Note on Idiomaticity: The high Idiomaticity Gap suggests a large number of frequent multi-word expressions or formulaic sequences that are statistically distinct from their component parts.
7. Summary & Recommendations
Production Recommendations
| Component | Recommended | Rationale |
|---|---|---|
| Tokenizer | 64k BPE | Best compression (4.69x) |
| N-gram | 2-gram | Lowest perplexity (424) |
| Markov | Context-4 | Highest predictability (98.8%) |
| Embeddings | 100d | Balanced semantic capture and isotropy |
Appendix: Metrics Glossary & Interpretation Guide
This section provides definitions, intuitions, and guidance for interpreting the metrics used throughout this report.
Tokenizer Metrics
Compression Ratio
Definition: The ratio of characters to tokens (chars/token). Measures how efficiently the tokenizer represents text.

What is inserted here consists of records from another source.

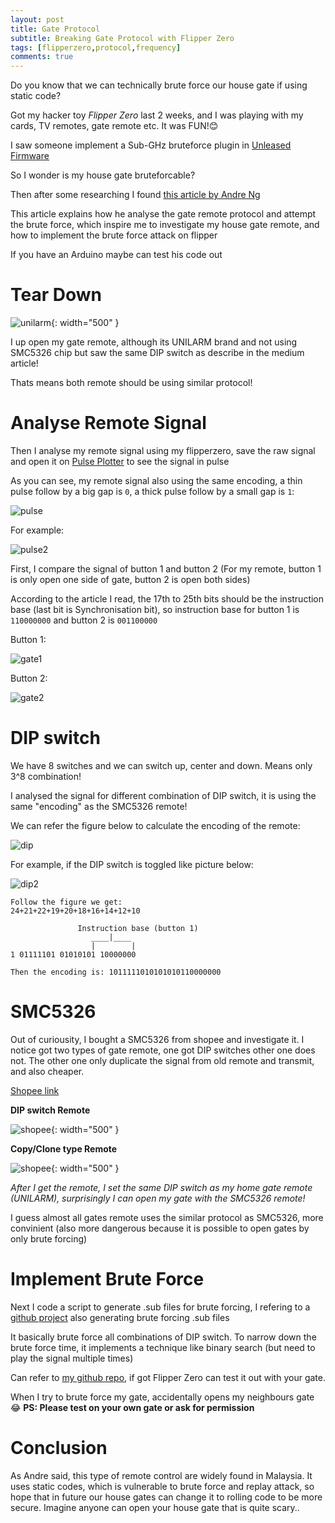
 ```yaml
---
layout: post
title: Gate Protocol
subtitle: Breaking Gate Protocol with Flipper Zero
tags: [flipperzero,protocol,frequency]
comments: true
---
```


Do you know that we can technically brute force our house gate if using static code?

Got my hacker toy *Flipper Zero* last 2 weeks, and I was playing with my cards, TV remotes, gate remote etc. It was FUN!😊

I saw someone implement a Sub-GHz bruteforce plugin in [Unleased Firmware](https://github.com/Eng1n33r/flipperzero-firmware)

So I wonder is my house gate bruteforcable? 

Then after some researching I found [this article by Andre Ng](https://medium.com/csg-govtech/breaking-protocol-d3988fa85eef)

This article explains how he analyse the gate remote protocol and attempt the brute force, which inspire me to investigate my house gate remote, and how to implement the brute force attack on flipper

If you have an Arduino maybe can test his code out

# Tear Down

![unilarm](/uploads/gate/unilarm.JPG){: width="500" }

I up open my gate remote, although its UNILARM brand and not using SMC5326 chip but saw the same DIP switch as describe in the medium article!

Thats means both remote should be using similar protocol!

# Analyse Remote Signal

Then I analyse my remote signal using my flipperzero, save the raw signal and open it on [Pulse Plotter](https://my.flipp.dev/pulse-plotter) to see the signal in pulse

As you can see, my remote signal also using the same encoding, a thin pulse follow by a big gap is `0`, a thick pulse follow by a small gap is `1`:

![pulse](/uploads/gate/pulse.png)

For example:

![pulse2](/uploads/gate/pulse2.png)


First, I compare the signal of button 1 and button 2 (For my remote, button 1 is only open one side of gate, button 2 is open both sides)

According to the article I read, the 17th to 25th bits should be the instruction base (last bit is Synchronisation bit), so instruction base for button 1 is `110000000` and button 2 is `001100000`

Button 1:

![gate1](/uploads/gate/gate1.png)

Button 2:

![gate2](/uploads/gate/gate2.png)

# DIP switch

We have 8 switches and we can switch up, center and down. Means only 3^8 combination! 

I analysed the signal for different combination of DIP switch, it is using the same "encoding" as the SMC5326 remote!

We can refer the figure below to calculate the encoding of the remote:

![dip](/uploads/gate/dip.png)

For example, if the DIP switch is toggled like picture below:

![dip2](/uploads/gate/dip2.png)

```
Follow the figure we get:
24+21+22+19+20+18+16+14+12+10

               Instruction base (button 1)
                  ____|____
                  |        |
1 01111101 01010101 10000000

Then the encoding is: 1011111010101010110000000
```

# SMC5326

Out of curiousity, I bought a SMC5326 from shopee and investigate it. I notice got two types of gate remote, one got DIP switches other one does not. The other one only duplicate the signal from old remote and transmit, and also cheaper.

[Shopee link](https://shopee.com.my/Auto-Gate-SMC5326-5326-330Mhz-433Mhz-8-Dip-Switch-Auto-Garage-Duplicate-Remote-Control-Duplicate-i.15599448.16265806043)

**DIP switch Remote**

![shopee](/uploads/gate/shopee.jpeg){: width="500" }

**Copy/Clone type Remote**

![shopee](/uploads/gate/shopee2.jpeg){: width="500" }

*After I get the remote, I set the same DIP switch as my home gate remote (UNILARM), surprisingly I can open my gate with the SMC5326 remote!*

I guess almost all gates remote uses the similar protocol as SMC5326, more convinient (also more dangerous because it is possible to open gates by only brute forcing)

# Implement Brute Force

Next I code a script to generate .sub files for brute forcing, I refering to a [github project](https://github.com/tobiabocchi/flipperzero-bruteforce) also generating brute forcing .sub files

It basically brute force all combinations of DIP switch. To narrow down the brute force time, it implements a technique like binary search (but need to play the signal multiple times)

Can refer to [my github repo](https://github.com/Hong5489/flipperzero-gate-bruteforce), if got Flipper Zero can test it out with your gate. 

When I try to brute force my gate, accidentally opens my neighbours gate 😂 **PS: Please test on your own gate or ask for permission**

# Conclusion

As Andre said, this type of remote control are widely found in Malaysia. It uses static codes, which is vulnerable to brute force and replay attack, so hope that in future our house gates can change it to rolling code to be more secure. Imagine anyone can open your house gate that is quite scary..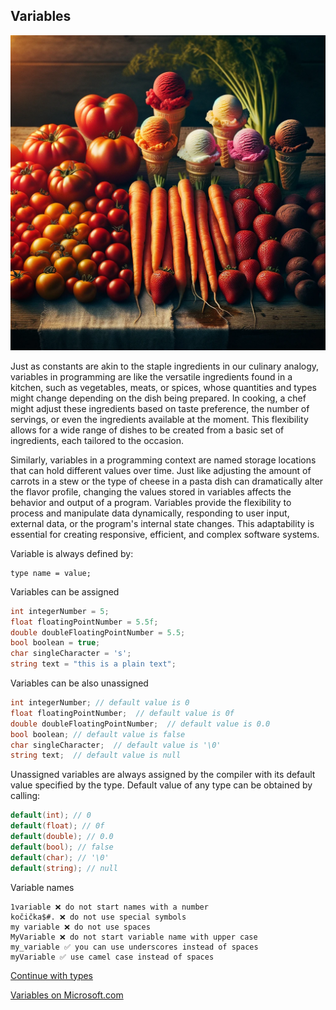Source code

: ## Variables

![variables](../img/variables.webp)

Just as constants are akin to the staple ingredients in our culinary analogy, variables in programming are like the versatile ingredients found in a kitchen, such as vegetables, meats, or spices, whose quantities and types might change depending on the dish being prepared. In cooking, a chef might adjust these ingredients based on taste preference, the number of servings, or even the ingredients available at the moment. This flexibility allows for a wide range of dishes to be created from a basic set of ingredients, each tailored to the occasion.

Similarly, variables in a programming context are named storage locations that can hold different values over time. Just like adjusting the amount of carrots in a stew or the type of cheese in a pasta dish can dramatically alter the flavor profile, changing the values stored in variables affects the behavior and output of a program. Variables provide the flexibility to process and manipulate data dynamically, responding to user input, external data, or the program's internal state changes. This adaptability is essential for creating responsive, efficient, and complex software systems.
	
Variable is always defined by:

	type name = value;

Variables can be assigned

```csharp
int integerNumber = 5;
float floatingPointNumber = 5.5f;
double doubleFloatingPointNumber = 5.5;
bool boolean = true;
char singleCharacter = 's';
string text = "this is a plain text";
```

Variables can be also unassigned

```csharp
int integerNumber; // default value is 0
float floatingPointNumber;  // default value is 0f
double doubleFloatingPointNumber;  // default value is 0.0
bool boolean; // default value is false
char singleCharacter;  // default value is '\0'
string text;  // default value is null
```

Unassigned variables are always assigned by the compiler with its default value specified by the type. Default value of any type can be obtained by calling:

```csharp
default(int); // 0
default(float); // 0f
default(double); // 0.0
default(bool); // false
default(char); // '\0'
default(string); // null
```

Variable names

	1variable ❌ do not start names with a number
	kočička$#. ❌ do not use special symbols
	my variable ❌ do not use spaces
	MyVariable ❌ do not start variable name with upper case
	my_variable ✅ you can use underscores instead of spaces
	myVariable ✅ use camel case instead of spaces

[Continue with types](types.md)

[Variables on Microsoft.com](https://learn.microsoft.com/en-us/dotnet/csharp/language-reference/language-specification/variables)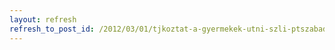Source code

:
 ```yaml
---
layout: refresh
refresh_to_post_id: /2012/03/01/tjkoztat-a-gyermekek-utni-szli-ptszabadsgrl
---
```

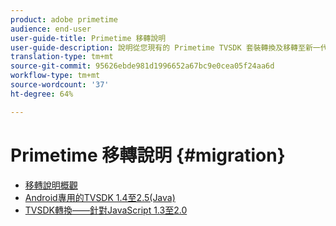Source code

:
 ```yaml
---
product: adobe primetime
audience: end-user
user-guide-title: Primetime 移轉說明
user-guide-description: 說明從您現有的 Primetime TVSDK 套裝轉換及移轉至新一代套裝的程序。
translation-type: tm+mt
source-git-commit: 95626ebde981d1996652a67bc9e0cea05f24aa6d
workflow-type: tm+mt
source-wordcount: '37'
ht-degree: 64%

---
```



# Primetime 移轉說明  {#migration}

+ [移轉說明概觀](home.md)
+ [Android專用的TVSDK 1.4至2.5(Java)](tvsdk-14-25-android.md)
+ [TVSDK轉換——針對JavaScript 1.3至2.0](tvsdk-13-to-20-for-javascript.md)
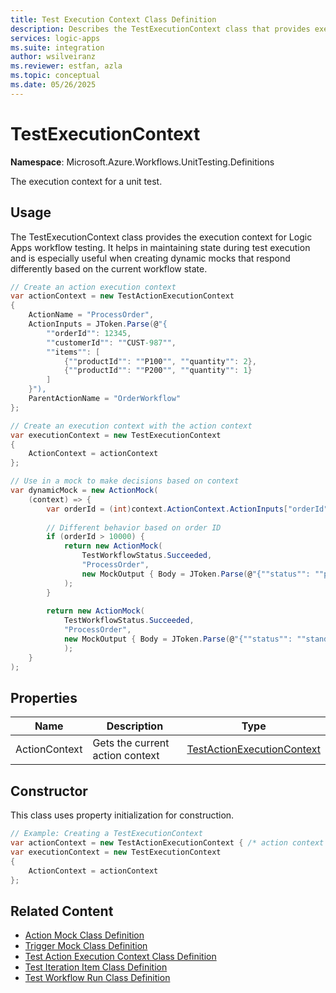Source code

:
 ```yaml
---
title: Test Execution Context Class Definition
description: Describes the TestExecutionContext class that provides execution context for Logic Apps workflow testing, helping maintain state during test execution and creating dynamic mocks.
services: logic-apps
ms.suite: integration
author: wsilveiranz
ms.reviewer: estfan, azla
ms.topic: conceptual
ms.date: 05/26/2025
---
```


# TestExecutionContext

**Namespace**: Microsoft.Azure.Workflows.UnitTesting.Definitions

The execution context for a unit test.

## Usage

The TestExecutionContext class provides the execution context for Logic Apps workflow testing. It helps in maintaining state during test execution and is especially useful when creating dynamic mocks that respond differently based on the current workflow state.

```C#
// Create an action execution context
var actionContext = new TestActionExecutionContext
{
    ActionName = "ProcessOrder",
    ActionInputs = JToken.Parse(@"{
        ""orderId"": 12345,
        ""customerId"": ""CUST-987"",
        ""items"": [
            {""productId"": ""P100"", ""quantity"": 2},
            {""productId"": ""P200"", ""quantity"": 1}
        ]
    }"),
    ParentActionName = "OrderWorkflow"
};

// Create an execution context with the action context
var executionContext = new TestExecutionContext
{
    ActionContext = actionContext
};

// Use in a mock to make decisions based on context
var dynamicMock = new ActionMock(
    (context) => {
        var orderId = (int)context.ActionContext.ActionInputs["orderId"];
        
        // Different behavior based on order ID
        if (orderId > 10000) {
            return new ActionMock(
                TestWorkflowStatus.Succeeded, 
                "ProcessOrder", 
                new MockOutput { Body = JToken.Parse(@"{""status"": ""premium""}") }
            );
        }
        
        return new ActionMock(
            TestWorkflowStatus.Succeeded, 
            "ProcessOrder", 
            new MockOutput { Body = JToken.Parse(@"{""status"": ""standard""}") }
            );
    }
);
```

## Properties

| Name | Description | Type |
|------|-------------|------|
| ActionContext | Gets the current action context | [TestActionExecutionContext](TestActionExecutionContext-document.md) |

## Constructor

This class uses property initialization for construction.

```C#
// Example: Creating a TestExecutionContext
var actionContext = new TestActionExecutionContext { /* action context properties */ };
var executionContext = new TestExecutionContext
{
    ActionContext = actionContext
};
```

## Related Content

* [Action Mock Class Definition](action-mock-class-definition.md)
* [Trigger Mock Class Definition](trigger-mock-class-definition.md)
* [Test Action Execution Context Class Definition](test-action-execution-context-class-definition.md)
* [Test Iteration Item Class Definition](test-iteration-item-class-definition.md)
* [Test Workflow Run Class Definition](test-workflow-run-class-definition.md)
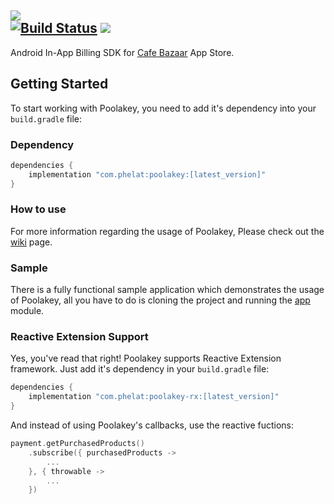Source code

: <img src="https://github.com/PHELAT/Poolakey/raw/master/asset/Poolakey.jpg"/><br/>
[![Build Status](https://travis-ci.org/PHELAT/Poolakey.svg?branch=master)](https://travis-ci.org/PHELAT/Poolakey) [![](https://api.bintray.com/packages/m4hdi/Poolakey/Poolakey/images/download.svg)](https://bintray.com/beta/#/m4hdi/Poolakey?tab=packages)  
-
Android In-App Billing SDK for [Cafe Bazaar](https://cafebazaar.ir/?l=en) App Store.
## Getting Started
To start working with Poolakey, you need to add it's dependency into your `build.gradle` file:
### Dependency
```groovy
dependencies {
    implementation "com.phelat:poolakey:[latest_version]"
}
```
### How to use
For more information regarding the usage of Poolakey, Please check out the [wiki](https://github.com/PHELAT/Poolakey/wiki) page.
### Sample
There is a fully functional sample application which demonstrates the usage of Poolakey, all you have to do is cloning the project and running the [app](https://github.com/PHELAT/Poolakey/tree/master/app) module.
### Reactive Extension Support
Yes, you've read that right! Poolakey supports Reactive Extension framework. Just add it's dependency in your `build.gradle` file:
```groovy
dependencies {
    implementation "com.phelat:poolakey-rx:[latest_version]"
}
```
And instead of using Poolakey's callbacks, use the reactive fuctions:
```kotlin
payment.getPurchasedProducts()
    .subscribe({ purchasedProducts ->
        ...
    }, { throwable ->
        ...
    })
```
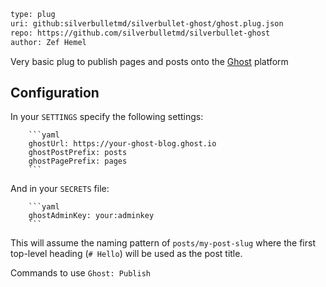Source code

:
 ```meta
type: plug
uri: github:silverbulletmd/silverbullet-ghost/ghost.plug.json
repo: https://github.com/silverbulletmd/silverbullet-ghost
author: Zef Hemel
```

Very basic plug to publish pages and posts onto the [Ghost](https://ghost.org) platform

## Configuration

In your `SETTINGS` specify the following settings:

        ```yaml
        ghostUrl: https://your-ghost-blog.ghost.io
        ghostPostPrefix: posts
        ghostPagePrefix: pages
        ```

And in your `SECRETS` file:

        ```yaml
        ghostAdminKey: your:adminkey
        ```

This will assume the naming pattern of `posts/my-post-slug` where the first top-level heading (`# Hello`) will be used as the post title.

Commands to use `Ghost: Publish`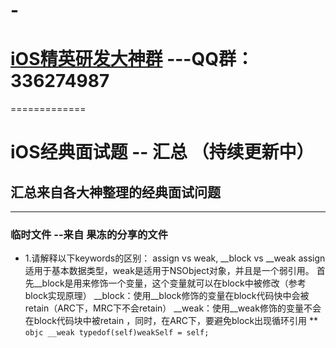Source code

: # -
# [iOS精英研发大神群](336274987@qq.com) ---QQ群：336274987    
=============
 # iOS经典面试题 -- 汇总 （持续更新中）

## 汇总来自各大神整理的经典面试问题
-----------------------------------

### 临时文件  --来自 果冻的分享的文件

* 1.请解释以下keywords的区别： assign vs weak, __block vs __weak
assign适用于基本数据类型，weak是适用于NSObject对象，并且是一个弱引用。
 首先__block是用来修饰一个变量，这个变量就可以在block中被修改（参考block实现原理）
 __block：使用__block修饰的变量在block代码快中会被retain（ARC下，MRC下不会retain）
 __weak：使用__weak修饰的变量不会在block代码块中被retain ，同时，在ARC下，要避免block出现循环引用 
**  ```objc __weak typedof(self)weakSelf = self; ```


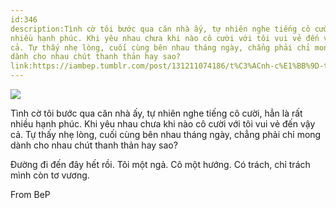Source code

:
```yaml
---
id:346
description:Tình cờ tôi bước qua căn nhà ấy, tự nhiên nghe tiếng cô cười, hẳn là rất
nhiều hạnh phúc. Khi yêu nhau chưa khi nào cô cười với tôi vui vẻ đến vậy
cả. Tự thấy nhẹ lòng, cuối cùng bên nhau tháng ngày, chẳng phải chỉ mong
dành cho nhau chút thanh thản hay sao?
link:https://iambep.tumblr.com/post/131211074186/t%C3%ACnh-c%E1%BB%9D-t%C3%B4i-b%C6%B0%E1%BB%9Bc-qua-c%C4%83n-nh%C3%A0-%E1%BA%A5y-t%E1%BB%B1-nhi%C3%AAn-nghe
---
```


![](https://64.media.tumblr.com/dbd599adf8ac54cc2c57adcd5c7331a1/tumblr_nw97xaKWi01u3a9rjo1_540.jpg)

Tình cờ tôi bước qua căn nhà ấy, tự nhiên nghe tiếng cô cười, hẳn là rất
nhiều hạnh phúc. Khi yêu nhau chưa khi nào cô cười với tôi vui vẻ đến vậy
cả. Tự thấy nhẹ lòng, cuối cùng bên nhau tháng ngày, chẳng phải chỉ mong
dành cho nhau chút thanh thản hay sao?

Đường đi đến đây hết rồi. Tôi một ngả. Cô một hướng. Có trách, chỉ trách
mình còn tơ vương.

From BeP
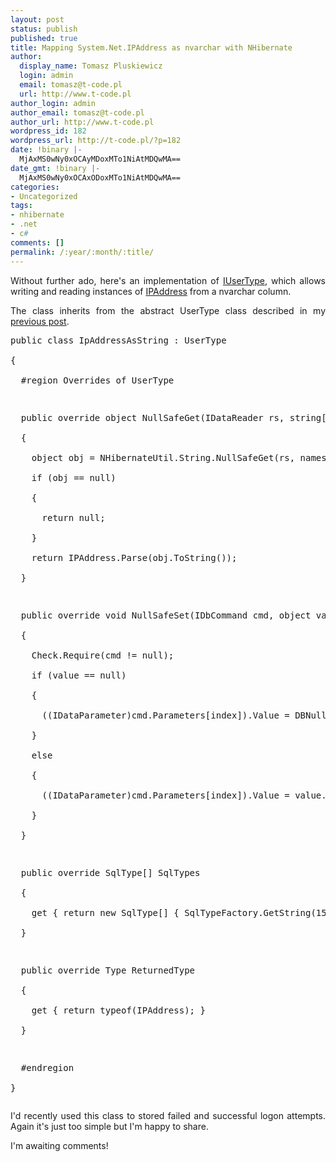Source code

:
```yaml
---
layout: post
status: publish
published: true
title: Mapping System.Net.IPAddress as nvarchar with NHibernate
author:
  display_name: Tomasz Pluskiewicz
  login: admin
  email: tomasz@t-code.pl
  url: http://www.t-code.pl
author_login: admin
author_email: tomasz@t-code.pl
author_url: http://www.t-code.pl
wordpress_id: 182
wordpress_url: http://t-code.pl/?p=182
date: !binary |-
  MjAxMS0wNy0xOCAyMDoxMTo1NiAtMDQwMA==
date_gmt: !binary |-
  MjAxMS0wNy0xOCAxODoxMTo1NiAtMDQwMA==
categories:
- Uncategorized
tags:
- nhibernate
- .net
- c#
comments: []
permalink: /:year/:month/:title/
---
```

<p style="text-align: justify;">Without further ado, here's an implementation of <a href="http://www.nhforge.org/doc/nh/en/index.html#mapping-types-custom">IUserType</a>, which allows writing and reading instances of <a title="IPAddress class on MSDN" href="http://msdn.microsoft.com/en-us/library/system.net.ipaddress.aspx">IPAddress</a> from a nvarchar column.</p></p>
<p style="text-align: justify;">The class inherits from the abstract UserType class described in my <a title="Mapowanie typu Enum na int z użyciem NHibernate" href="http://t-code.pl/2011/07/enum-int-custom-mapping-nhibernate/">previous post</a>.</p></p>
<pre class="brush: csharp; gutter: true">public class IpAddressAsString : UserType<br />
{<br />
  #region Overrides of UserType</p>
<p>  public override object NullSafeGet(IDataReader rs, string[] names, object owner)<br />
  {<br />
    object obj = NHibernateUtil.String.NullSafeGet(rs, names);<br />
    if (obj == null)<br />
    {<br />
      return null;<br />
    }<br />
    return IPAddress.Parse(obj.ToString());<br />
  }</p>
<p>  public override void NullSafeSet(IDbCommand cmd, object value, int index)<br />
  {<br />
    Check.Require(cmd != null);<br />
    if (value == null)<br />
    {<br />
      ((IDataParameter)cmd.Parameters[index]).Value = DBNull.Value;<br />
    }<br />
    else<br />
    {<br />
      ((IDataParameter)cmd.Parameters[index]).Value = value.ToString();<br />
    }<br />
  }</p>
<p>  public override SqlType[] SqlTypes<br />
  {<br />
    get { return new SqlType[] { SqlTypeFactory.GetString(15) }; }<br />
  }</p>
<p>  public override Type ReturnedType<br />
  {<br />
    get { return typeof(IPAddress); }<br />
  }</p>
<p>  #endregion<br />
}</pre></p>
<p style="text-align: justify;">I'd recently used this class to stored failed and successful logon attempts. Again it's just too simple but I'm happy to share.</p></p>
<p style="text-align: justify;">I'm awaiting comments!</p><br />
<!--:--></p>
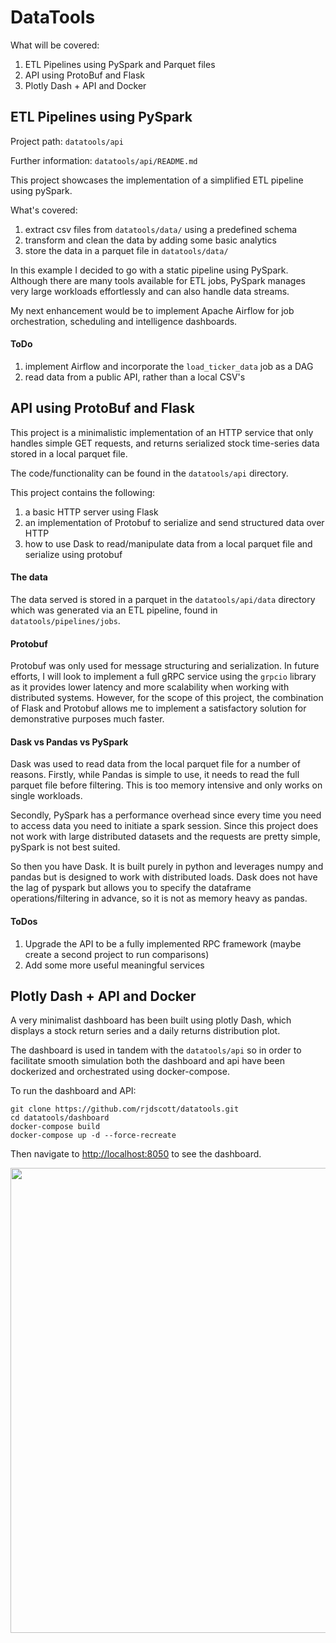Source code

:# DataTools
What will be covered:
1. ETL Pipelines using PySpark and Parquet files
2. API using ProtoBuf and Flask
3. Plotly Dash + API and Docker

## ETL Pipelines using PySpark
Project path: `datatools/api`

Further information: `datatools/api/README.md`

This project showcases the implementation of a simplified ETL pipeline using pySpark.

What's covered:
1. extract csv files from `datatools/data/` using a predefined schema
2. transform and clean the data by adding some basic analytics
3. store the data in a parquet file in `datatools/data/`

In this example I decided to go with a static pipeline using PySpark. Although there are many tools available for
ETL jobs, PySpark manages very large workloads effortlessly and can also handle data streams.

My next enhancement would be to implement Apache Airflow for job orchestration, scheduling and intelligence dashboards.

#### ToDo
1. implement Airflow and incorporate the `load_ticker_data` job as a DAG
2. read data from a public API, rather than a local CSV's


## API using ProtoBuf and Flask
This project is a minimalistic implementation of an HTTP service that only handles simple GET requests, 
and returns serialized stock time-series data stored in a local parquet file. 

The code/functionality can be found in the `datatools/api` directory.

This project contains the following:
1. a basic HTTP server using Flask
2. an implementation of Protobuf to serialize and send structured data over HTTP 
3. how to use Dask to read/manipulate data from a local parquet file and serialize using protobuf

#### The data
The data served is stored in a parquet in the `datatools/api/data` directory which 
was generated via an ETL pipeline, found in `datatools/pipelines/jobs`.

#### Protobuf
Protobuf was only used for message structuring and serialization. In future efforts, 
I will look to implement a full gRPC service using the `grpcio` library as it provides lower 
latency and more scalability when working with distributed systems. 
However, for the scope of this project, the combination of Flask and Protobuf allows me to implement a satisfactory 
solution for demonstrative purposes much faster.

#### Dask vs Pandas vs PySpark
Dask was used to read data from the local parquet file for a number of reasons. Firstly, while Pandas is simple to use, 
it needs to read the full parquet file before filtering. This is too memory intensive and only works on single workloads. 

Secondly, PySpark has a performance overhead since every time you need to access data you need to initiate a spark session.
Since this project does not work with large distributed datasets and the requests are pretty simple, pySpark is not best suited.

So then you have Dask. It is built purely in python and leverages numpy and pandas but is designed to work with distributed
loads. Dask does not have the lag of pyspark but allows you to specify the dataframe operations/filtering in advance,
so it is not as memory heavy as pandas. 

#### ToDos
1. Upgrade the API to be a fully implemented RPC framework (maybe create a second project to run comparisons)
2. Add some more useful meaningful services 

## <a name="DashDocker"></a> Plotly Dash + API and Docker 
A very minimalist dashboard has been built using plotly Dash, which displays a stock return series and
a daily returns distribution plot.

The dashboard is used in tandem with the `datatools/api` so in order to facilitate smooth simulation
both the dashboard and api have been dockerized and orchestrated using docker-compose.

To run the dashboard and API:

```
git clone https://github.com/rjdscott/datatools.git
cd datatools/dashboard
docker-compose build
docker-compose up -d --force-recreate
```

Then navigate to [http://localhost:8050](http://localhost:8050) to see the dashboard.

<img src="https://chessmate-public.s3.amazonaws.com/dashboard.png" width="706" height="744">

Intuition: Higher compression means fewer tokens needed to represent the same text, reducing sequence lengths for downstream models. A 3x compression means ~3 characters per token on average.
What to seek: Higher is generally better for efficiency, but extremely high compression may indicate overly aggressive merging that loses morphological information.
Average Token Length (Fertility)
Definition: Mean number of characters per token produced by the tokenizer.
Intuition: Reflects the granularity of tokenization. Longer tokens capture more context but may struggle with rare words; shorter tokens are more flexible but increase sequence length.
What to seek: Balance between 2-5 characters for most languages. Arabic/morphologically-rich languages may benefit from slightly longer tokens.
Unknown Token Rate (OOV Rate)
Definition: Percentage of tokens that map to the unknown/UNK token, indicating words the tokenizer cannot represent.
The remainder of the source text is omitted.